NEW DELHI – In a latest act of oppression and crushing dissent, the Ministry of Home Affairs India has declared the Jammu and Kashmir faction of Jamaat-e-Islami ‘unlawful association’ for a period of five years.

A notification issued in this regard on Thursday alleged that the group has the potential to ‘disrupt the unity and integrity of the country’, claiming that the party was in close touch with militant outfits and supports extremism and militancy in Jammu and Kashmir – without furnishing any evidence in this regard.

The government said if the group’s activities are not curbed immediately, it is likely to ‘escalate its subversive activities including attempt to carve out an Islamic State out of the territory of Union of India’ and continue advocating the secession of Jammu and Kashmir.

Jamaat-e-Islami has been declared unlawful association according to the Unlawful Activities (Prevention) Act, 1967 (37 of 1967) which would remain effective for a period of five years.

In the wake of Pulwama attack and the uprising in Kashmir against the continued suppression of the public, police had arrested over 150 Jamaat leaders as part of a crackdown earlier.
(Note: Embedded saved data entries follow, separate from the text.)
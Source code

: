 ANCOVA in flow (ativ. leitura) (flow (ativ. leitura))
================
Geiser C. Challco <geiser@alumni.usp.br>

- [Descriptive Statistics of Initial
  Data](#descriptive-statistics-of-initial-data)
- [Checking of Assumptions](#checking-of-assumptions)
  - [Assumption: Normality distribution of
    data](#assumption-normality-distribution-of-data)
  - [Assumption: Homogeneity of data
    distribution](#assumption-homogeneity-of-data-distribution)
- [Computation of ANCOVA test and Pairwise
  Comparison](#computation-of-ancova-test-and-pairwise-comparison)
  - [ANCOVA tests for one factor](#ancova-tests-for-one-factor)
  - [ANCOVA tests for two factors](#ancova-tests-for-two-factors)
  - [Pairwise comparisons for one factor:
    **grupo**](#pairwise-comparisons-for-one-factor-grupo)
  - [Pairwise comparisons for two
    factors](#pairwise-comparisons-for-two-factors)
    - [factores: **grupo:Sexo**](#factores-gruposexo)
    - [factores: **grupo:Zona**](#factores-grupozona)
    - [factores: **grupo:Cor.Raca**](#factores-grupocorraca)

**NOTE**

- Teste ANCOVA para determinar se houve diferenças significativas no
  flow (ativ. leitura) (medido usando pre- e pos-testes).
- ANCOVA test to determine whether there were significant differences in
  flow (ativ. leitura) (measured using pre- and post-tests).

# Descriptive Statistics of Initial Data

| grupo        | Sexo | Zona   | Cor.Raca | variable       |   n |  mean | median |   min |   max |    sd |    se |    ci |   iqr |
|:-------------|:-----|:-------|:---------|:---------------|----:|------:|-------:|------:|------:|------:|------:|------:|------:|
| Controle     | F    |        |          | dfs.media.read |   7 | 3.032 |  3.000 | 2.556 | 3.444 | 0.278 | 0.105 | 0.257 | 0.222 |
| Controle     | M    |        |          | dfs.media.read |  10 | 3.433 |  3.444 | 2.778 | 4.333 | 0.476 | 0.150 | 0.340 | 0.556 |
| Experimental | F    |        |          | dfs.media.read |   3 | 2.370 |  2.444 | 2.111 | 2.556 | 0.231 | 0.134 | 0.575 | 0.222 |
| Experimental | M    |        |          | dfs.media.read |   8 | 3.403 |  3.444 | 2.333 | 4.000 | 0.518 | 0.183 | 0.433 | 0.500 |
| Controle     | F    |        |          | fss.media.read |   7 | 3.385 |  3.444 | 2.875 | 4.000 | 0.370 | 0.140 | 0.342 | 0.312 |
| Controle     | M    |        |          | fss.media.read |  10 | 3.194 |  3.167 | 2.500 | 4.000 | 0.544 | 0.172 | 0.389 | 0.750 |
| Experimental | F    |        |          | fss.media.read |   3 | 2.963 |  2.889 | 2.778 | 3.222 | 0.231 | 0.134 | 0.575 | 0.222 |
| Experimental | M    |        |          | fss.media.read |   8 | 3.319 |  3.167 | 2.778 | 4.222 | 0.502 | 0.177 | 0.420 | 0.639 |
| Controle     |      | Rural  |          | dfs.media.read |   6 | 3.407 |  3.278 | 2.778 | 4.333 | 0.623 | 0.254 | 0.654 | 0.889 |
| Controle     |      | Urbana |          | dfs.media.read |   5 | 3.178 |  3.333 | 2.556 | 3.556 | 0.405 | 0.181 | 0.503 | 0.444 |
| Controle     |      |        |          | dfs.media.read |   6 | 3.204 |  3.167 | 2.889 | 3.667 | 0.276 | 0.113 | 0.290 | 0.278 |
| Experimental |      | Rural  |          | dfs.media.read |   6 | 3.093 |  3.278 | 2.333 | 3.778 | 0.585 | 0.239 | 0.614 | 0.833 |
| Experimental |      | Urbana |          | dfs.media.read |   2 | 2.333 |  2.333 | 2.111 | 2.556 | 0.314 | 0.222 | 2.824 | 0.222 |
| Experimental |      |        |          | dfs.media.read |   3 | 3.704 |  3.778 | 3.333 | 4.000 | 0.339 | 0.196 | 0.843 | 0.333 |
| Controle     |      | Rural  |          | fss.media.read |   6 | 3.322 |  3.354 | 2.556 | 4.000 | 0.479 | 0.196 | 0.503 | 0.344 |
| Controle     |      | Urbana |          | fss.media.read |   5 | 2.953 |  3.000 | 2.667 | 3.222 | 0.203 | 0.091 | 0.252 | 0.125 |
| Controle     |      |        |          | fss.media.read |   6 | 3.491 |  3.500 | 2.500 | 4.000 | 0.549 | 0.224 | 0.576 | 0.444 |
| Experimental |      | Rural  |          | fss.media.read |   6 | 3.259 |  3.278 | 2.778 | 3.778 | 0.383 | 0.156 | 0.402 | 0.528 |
Those detained include Advocate Zahid Ali (spokesperson), Ghulam Qadir Lone (former secretary general), Abdur Rouf (Ameer Zila Islamabad), Mudasir Ahmad (Ameer Tehsil Pahalgam), Abdul Salam (Dialgam), Bakhtawar Ahmad (Dialgam), Mohammad Hayat (Tral), Bilal Ahmad (Chadoora), Ghulam Mohammad Dar (Chak Sangran) and others.

Jamaat-e-Islami is a socio-religious political organisation active in Indian Occupied Kashmir. The Kashmir faction was founded in 1953 and this is the third time in its history that Jamaat-e-Islami has been banned.